Stratagems have been one of my forte except when…

The trouble with putting a plan together to achieve a certain result is that I need, at some point, to depend on other people’s free will to get there. I have been doing reading for people for a few years now. When the question is around a relationship and making a decision for the future of that relationship, I always have to remind people that they cannot influence the free will of their partner or potential partner. This is where the power of manifestation falls short.
We are here to exercise our free will, not to control and manipulate others but to let them free to choose which direction they want to take in their life too.
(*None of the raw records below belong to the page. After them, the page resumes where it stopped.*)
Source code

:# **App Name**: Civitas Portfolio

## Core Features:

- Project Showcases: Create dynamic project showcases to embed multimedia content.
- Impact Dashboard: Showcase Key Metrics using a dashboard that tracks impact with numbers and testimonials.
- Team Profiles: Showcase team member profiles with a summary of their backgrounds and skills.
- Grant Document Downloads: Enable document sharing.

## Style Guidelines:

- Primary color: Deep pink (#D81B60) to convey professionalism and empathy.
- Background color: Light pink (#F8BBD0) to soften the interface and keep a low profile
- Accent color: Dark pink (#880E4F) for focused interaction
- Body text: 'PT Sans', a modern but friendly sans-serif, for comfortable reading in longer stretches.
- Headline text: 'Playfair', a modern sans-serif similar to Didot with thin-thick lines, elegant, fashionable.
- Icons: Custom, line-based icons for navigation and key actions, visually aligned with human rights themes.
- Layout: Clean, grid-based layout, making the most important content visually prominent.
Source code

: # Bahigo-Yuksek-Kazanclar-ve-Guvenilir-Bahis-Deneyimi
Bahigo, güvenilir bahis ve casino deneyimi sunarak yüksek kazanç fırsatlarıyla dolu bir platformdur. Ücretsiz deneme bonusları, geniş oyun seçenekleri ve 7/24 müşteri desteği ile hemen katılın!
Here we are then…I have been dreaming of my mother again, walking and talking. Dreams are tricky though as there are many types. Is my dreaming of her being independent again a strong unconscious desire of mine, a deep desire to keep her among us or is it a premonition of what could happen?
I know of many miracle stories of men and women who have recovered from even deeper paralysis and where able to return to a fully functioning body. I know of advance technologies, some that are available to the public, some that are still kept in the dark for now by the authorities and some that are readily applicable if working at the energetic level and with the help of the invisible realm and our galactic brothers and sisters. I know there are possibilities but right now, I feel angry.
I know that everything always happens for a reason of course, but I am a rebel inside and when I see what I consider an injustice, I do not like to just sit there and do nothing about it, if I can help it.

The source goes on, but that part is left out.